* TRY IT
Copy each line of the data beneath in which the word "assets" appears.

[Stored data entries]

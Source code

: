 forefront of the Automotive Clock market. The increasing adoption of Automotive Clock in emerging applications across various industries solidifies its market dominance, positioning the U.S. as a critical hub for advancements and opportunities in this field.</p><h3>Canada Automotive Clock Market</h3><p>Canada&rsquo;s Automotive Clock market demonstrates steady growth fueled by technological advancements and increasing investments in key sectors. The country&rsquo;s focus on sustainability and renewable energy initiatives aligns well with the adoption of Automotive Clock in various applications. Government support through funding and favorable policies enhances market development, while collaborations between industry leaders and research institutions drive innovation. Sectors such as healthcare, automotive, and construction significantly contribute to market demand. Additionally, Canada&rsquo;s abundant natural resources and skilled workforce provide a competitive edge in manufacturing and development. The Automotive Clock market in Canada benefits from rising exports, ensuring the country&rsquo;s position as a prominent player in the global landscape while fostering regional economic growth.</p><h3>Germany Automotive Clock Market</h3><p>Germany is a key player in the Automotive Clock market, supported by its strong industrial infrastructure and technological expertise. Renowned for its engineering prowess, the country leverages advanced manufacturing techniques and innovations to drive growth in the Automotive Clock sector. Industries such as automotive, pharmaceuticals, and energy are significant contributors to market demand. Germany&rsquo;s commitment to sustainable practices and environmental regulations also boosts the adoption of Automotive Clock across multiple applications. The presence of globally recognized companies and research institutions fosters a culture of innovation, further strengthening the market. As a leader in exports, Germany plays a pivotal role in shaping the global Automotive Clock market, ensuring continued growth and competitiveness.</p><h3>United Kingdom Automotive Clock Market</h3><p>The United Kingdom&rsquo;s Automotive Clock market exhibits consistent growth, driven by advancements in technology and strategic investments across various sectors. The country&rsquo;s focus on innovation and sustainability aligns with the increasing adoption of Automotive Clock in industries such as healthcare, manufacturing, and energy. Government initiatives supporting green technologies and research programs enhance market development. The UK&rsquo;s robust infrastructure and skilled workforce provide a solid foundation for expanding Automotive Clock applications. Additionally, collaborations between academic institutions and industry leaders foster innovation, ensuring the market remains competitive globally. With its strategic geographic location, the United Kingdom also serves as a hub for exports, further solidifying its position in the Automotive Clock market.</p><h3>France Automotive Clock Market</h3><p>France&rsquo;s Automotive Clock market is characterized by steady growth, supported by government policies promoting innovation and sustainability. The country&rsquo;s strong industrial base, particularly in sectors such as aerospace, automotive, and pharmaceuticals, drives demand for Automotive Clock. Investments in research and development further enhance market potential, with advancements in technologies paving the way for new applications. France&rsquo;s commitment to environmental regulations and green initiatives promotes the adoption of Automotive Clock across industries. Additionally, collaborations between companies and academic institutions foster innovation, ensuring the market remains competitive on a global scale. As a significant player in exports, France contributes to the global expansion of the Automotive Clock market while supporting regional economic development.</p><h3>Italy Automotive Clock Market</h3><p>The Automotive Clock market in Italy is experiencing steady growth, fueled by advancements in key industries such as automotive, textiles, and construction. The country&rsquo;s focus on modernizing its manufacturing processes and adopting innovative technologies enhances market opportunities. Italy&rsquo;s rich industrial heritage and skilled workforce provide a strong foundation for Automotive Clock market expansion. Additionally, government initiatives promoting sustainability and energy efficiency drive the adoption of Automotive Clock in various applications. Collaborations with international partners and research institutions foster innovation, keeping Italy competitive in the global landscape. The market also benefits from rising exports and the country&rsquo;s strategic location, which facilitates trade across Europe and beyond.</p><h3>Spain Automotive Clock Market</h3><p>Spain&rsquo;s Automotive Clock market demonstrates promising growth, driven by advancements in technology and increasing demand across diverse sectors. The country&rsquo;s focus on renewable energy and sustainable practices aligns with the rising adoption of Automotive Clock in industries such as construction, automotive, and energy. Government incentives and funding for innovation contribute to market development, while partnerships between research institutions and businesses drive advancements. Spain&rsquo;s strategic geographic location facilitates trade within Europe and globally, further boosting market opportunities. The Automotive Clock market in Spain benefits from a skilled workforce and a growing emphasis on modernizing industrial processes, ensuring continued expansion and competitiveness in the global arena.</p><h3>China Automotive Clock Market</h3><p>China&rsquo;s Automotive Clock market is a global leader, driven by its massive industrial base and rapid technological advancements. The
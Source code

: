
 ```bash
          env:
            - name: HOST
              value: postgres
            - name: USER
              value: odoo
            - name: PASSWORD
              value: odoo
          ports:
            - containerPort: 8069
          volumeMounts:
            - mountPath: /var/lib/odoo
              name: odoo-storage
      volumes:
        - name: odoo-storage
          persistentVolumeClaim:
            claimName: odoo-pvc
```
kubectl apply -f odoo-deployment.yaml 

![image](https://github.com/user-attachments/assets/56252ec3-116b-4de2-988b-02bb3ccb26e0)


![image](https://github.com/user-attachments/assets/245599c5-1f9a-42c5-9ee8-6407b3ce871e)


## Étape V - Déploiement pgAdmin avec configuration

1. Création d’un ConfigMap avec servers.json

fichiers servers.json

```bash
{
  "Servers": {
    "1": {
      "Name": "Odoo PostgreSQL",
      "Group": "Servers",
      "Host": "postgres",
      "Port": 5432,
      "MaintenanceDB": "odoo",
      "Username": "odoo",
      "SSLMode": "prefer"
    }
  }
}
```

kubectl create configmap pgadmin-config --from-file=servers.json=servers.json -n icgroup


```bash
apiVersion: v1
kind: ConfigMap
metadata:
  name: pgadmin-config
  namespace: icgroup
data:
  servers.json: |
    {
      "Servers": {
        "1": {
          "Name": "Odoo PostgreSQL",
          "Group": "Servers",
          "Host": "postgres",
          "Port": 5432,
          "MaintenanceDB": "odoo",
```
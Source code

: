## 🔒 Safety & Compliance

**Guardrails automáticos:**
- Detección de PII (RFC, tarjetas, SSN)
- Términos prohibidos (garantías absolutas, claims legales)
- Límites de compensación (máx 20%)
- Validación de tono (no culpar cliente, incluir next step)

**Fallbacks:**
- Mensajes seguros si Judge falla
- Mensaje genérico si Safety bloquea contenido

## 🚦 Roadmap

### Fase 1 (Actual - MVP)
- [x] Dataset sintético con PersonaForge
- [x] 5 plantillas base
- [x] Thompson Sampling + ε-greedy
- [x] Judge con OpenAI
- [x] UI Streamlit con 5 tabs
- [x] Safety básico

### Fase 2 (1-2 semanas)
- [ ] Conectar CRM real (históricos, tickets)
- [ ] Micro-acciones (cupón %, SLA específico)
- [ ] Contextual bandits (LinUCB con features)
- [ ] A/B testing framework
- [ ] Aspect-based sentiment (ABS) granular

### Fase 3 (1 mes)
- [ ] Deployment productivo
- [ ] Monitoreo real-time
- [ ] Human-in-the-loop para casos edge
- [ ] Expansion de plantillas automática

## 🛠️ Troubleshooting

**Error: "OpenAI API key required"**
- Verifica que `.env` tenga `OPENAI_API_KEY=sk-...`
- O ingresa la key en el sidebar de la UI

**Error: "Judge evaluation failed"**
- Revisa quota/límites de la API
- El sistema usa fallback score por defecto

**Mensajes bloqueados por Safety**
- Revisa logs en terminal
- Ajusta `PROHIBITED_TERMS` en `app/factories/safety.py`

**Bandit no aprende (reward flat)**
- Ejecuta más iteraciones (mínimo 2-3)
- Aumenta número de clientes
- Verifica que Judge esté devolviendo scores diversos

* SOLUTION
![image](https://github.com/user-attachments/assets/56252ec3-116b-4de2-988b-02bb3ccb26e0)
![image](https://github.com/user-attachments/assets/245599c5-1f9a-42c5-9ee8-6407b3ce871e)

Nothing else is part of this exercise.